I wrote several blogs before, about this moment. How something inside of you awakens(I refer to it as a tiger in one blog). All of your senses come back to you. Life returns back to the lifeless body. All the control and power you gave to your abuser seems to get sucked out of them and returns to you. You just know that NOW is the time to go.

For some, it may have been a few years, others ten or more. However, the important thing is that you made it! YOU SURVIVED! You followed your gut instinct, you knew it was at that time that you had to go. You “woke up” from your nightmare. However you planned your escape, whether contacting family, friends or an organization. It was successful. Let me say I am proud of you for making it this far.

This is the moment that you have been waiting for. The moment where you get YOU back. The moment where you get your LIFE back. This is the moment of NEW BEGINNINGS! This moment is the moment of the rest of your life! This is the moment where you will no longer be a victim, but you will become a survivor!

It was a tough journey, an unexpected one that you never thought you would experience. But do not beat yourself up over it. Always remind yourself that none of it was your fault! You NEVER deserved ANY of it!

When you are ready, share your story, use you experience for the good. Help others. Take it from me, this is the best decision I made; sharing my story and experiences, blogging to encourage and empower other survivors is the greatest thing I can ever do. I have found so much happiness in the connections that I have made and continue making. There is nothing better than knowing that you are NOT alone. TRUST ME; YOU ARE NOT ALONE!!!!

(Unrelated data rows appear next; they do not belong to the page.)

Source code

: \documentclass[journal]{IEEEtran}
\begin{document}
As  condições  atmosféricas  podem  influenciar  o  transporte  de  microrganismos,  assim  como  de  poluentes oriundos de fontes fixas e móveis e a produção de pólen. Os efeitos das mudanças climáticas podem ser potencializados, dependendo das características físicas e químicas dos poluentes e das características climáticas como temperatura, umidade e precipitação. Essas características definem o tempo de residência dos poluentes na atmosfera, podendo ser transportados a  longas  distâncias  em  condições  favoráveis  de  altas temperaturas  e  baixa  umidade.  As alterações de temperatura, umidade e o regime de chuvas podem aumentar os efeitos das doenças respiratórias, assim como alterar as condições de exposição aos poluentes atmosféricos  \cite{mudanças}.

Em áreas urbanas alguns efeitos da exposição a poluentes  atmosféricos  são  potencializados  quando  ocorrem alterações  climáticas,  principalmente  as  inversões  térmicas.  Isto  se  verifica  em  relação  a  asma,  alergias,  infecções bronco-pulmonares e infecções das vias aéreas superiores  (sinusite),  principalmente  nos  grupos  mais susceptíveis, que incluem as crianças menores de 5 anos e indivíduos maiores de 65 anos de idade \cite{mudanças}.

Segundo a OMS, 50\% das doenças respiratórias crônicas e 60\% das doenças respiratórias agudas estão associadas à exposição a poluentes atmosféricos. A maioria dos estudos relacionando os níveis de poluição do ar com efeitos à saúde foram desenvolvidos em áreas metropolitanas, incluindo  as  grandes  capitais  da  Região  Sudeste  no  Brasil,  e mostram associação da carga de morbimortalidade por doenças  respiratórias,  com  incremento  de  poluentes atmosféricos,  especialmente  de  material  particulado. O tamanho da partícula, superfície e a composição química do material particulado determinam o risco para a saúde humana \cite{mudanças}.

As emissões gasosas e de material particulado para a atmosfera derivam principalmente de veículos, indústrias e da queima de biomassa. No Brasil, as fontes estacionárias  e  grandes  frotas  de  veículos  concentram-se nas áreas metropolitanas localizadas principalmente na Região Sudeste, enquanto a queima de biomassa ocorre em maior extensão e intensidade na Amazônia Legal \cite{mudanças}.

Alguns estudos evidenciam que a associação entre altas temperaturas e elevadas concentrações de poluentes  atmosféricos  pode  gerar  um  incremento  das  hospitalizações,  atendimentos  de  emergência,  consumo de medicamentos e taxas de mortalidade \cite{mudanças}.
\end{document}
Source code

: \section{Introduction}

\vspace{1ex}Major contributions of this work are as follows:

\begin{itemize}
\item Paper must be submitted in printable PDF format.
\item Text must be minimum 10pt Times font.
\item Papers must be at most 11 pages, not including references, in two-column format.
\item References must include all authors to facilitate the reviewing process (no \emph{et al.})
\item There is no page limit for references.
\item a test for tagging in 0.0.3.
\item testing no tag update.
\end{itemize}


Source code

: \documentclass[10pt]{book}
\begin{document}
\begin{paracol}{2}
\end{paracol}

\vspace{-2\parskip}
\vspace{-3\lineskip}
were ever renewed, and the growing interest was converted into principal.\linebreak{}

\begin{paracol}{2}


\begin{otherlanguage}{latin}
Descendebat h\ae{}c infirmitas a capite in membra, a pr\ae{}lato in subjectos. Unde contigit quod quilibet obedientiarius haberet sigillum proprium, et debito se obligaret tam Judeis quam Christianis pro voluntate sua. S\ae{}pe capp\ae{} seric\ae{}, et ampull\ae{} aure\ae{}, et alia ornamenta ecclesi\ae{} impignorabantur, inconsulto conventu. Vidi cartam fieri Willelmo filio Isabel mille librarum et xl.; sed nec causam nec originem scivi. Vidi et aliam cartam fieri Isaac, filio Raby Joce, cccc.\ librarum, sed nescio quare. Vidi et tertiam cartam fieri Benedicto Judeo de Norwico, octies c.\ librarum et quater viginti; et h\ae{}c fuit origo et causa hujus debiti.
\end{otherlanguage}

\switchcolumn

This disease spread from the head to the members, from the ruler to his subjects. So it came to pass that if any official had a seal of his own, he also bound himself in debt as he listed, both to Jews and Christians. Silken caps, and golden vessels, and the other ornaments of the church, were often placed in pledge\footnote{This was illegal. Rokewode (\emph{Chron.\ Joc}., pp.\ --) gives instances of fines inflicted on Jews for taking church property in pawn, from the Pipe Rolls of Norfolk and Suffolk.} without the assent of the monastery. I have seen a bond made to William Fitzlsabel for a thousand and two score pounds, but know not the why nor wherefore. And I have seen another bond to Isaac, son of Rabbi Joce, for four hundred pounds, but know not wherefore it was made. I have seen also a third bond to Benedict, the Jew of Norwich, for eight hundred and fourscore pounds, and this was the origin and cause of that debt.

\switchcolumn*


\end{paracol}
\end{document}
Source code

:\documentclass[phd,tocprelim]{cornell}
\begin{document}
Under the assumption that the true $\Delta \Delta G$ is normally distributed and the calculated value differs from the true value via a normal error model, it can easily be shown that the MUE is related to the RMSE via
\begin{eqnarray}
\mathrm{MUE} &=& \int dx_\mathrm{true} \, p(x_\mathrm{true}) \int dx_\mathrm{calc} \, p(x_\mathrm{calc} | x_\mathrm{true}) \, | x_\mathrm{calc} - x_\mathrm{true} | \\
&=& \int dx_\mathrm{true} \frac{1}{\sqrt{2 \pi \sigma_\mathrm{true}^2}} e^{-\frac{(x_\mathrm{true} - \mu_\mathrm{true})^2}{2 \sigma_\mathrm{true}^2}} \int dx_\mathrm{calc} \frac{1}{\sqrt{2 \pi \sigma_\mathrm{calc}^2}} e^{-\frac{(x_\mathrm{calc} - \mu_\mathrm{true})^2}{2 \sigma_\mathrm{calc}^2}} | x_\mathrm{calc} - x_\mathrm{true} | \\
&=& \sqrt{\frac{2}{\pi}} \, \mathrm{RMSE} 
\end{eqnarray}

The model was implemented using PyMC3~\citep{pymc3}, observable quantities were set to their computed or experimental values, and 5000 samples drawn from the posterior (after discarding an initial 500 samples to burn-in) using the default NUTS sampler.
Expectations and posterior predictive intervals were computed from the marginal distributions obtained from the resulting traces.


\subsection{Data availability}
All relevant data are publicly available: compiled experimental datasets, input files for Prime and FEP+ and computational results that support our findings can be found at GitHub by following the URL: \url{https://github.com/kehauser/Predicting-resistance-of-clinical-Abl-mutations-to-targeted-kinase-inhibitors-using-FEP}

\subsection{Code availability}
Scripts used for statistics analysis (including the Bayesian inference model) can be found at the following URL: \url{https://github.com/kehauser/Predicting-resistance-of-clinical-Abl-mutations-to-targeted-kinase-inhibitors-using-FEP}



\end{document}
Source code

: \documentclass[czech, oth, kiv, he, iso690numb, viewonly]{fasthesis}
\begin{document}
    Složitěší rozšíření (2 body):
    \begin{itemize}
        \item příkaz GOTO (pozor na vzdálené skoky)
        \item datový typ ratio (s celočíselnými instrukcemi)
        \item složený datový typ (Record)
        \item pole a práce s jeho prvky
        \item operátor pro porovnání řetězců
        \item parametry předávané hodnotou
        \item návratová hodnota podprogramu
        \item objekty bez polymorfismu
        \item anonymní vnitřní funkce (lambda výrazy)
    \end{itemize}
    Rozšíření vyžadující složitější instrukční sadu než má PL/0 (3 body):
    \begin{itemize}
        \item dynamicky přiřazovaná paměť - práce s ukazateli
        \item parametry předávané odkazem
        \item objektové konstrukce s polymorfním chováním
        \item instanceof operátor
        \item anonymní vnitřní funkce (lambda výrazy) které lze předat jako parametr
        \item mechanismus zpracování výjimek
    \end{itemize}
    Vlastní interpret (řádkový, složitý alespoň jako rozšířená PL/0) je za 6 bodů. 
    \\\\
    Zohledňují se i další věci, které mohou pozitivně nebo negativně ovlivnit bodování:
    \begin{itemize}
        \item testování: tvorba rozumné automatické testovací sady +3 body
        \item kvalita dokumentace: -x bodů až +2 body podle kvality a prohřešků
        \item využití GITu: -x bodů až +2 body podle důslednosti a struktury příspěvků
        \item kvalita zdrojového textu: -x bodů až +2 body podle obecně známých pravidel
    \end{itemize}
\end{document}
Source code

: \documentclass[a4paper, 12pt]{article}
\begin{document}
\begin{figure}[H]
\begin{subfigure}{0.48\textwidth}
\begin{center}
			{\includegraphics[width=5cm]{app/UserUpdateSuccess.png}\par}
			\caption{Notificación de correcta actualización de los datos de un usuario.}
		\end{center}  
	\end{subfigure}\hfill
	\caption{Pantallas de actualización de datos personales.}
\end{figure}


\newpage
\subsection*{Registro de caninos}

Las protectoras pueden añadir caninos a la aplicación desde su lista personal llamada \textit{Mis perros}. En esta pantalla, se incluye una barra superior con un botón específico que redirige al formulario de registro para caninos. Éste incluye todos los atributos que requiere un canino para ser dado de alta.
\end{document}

To those who may currently be in an abusive relationship, you also are not alone. If you would like to reach out (which I hope you do) please go on my “Contact Me’ page, and you can contact me through the outlets there. By whichever form you feel safest. I will always answer and reply as soon as I can, which is typically that same day. You do not have to worry, I am the ONLY person who checks the email, DM’s and private messages and they are all linked to my phone. I urge you to listen to your instinct, it will never steer you wrong. There are tons of outlets that you can turn to as well (many are mentioned throughout my other blogs). Also, your family will be there for you with open arms, I know one of the things an abuser says is that no one loves you like him or her. But they are so wrong! For one family NEVER stops loving you. Secondly, he or she doesn’t love you, because if he or she did love you, they would NEVER do these things to you.

One thing I ask that you always remember; is that you are not to blame! You are not doing anything wrong that allows any of this to happen to you.

You are worth it.

A must read! And check out the book 🙂 I am!

Rosie Malezer

To anybody who is caught inside an abusive relationship, know that your abuser will never change.  Don’t keep telling yourself that they will change or that they will one day wake up and be a better person.  While they may have good days and a good moment here and there, it does not make up for the fact that your abuser belittles you, hits you, threatens you, your life, the lives of the people you love.  You are an amazing person, regardless of whether you know it or not, andYOU DESERVE BETTER than what is happening to you.  Ignore your abuser when they tell you that nobody else would have you.  Only a coward would intentionally set out to hurt you when all you want to do is show them love.  Find a way to get out of your situation.  MAKE A NOISE with your family and police, ensuring that…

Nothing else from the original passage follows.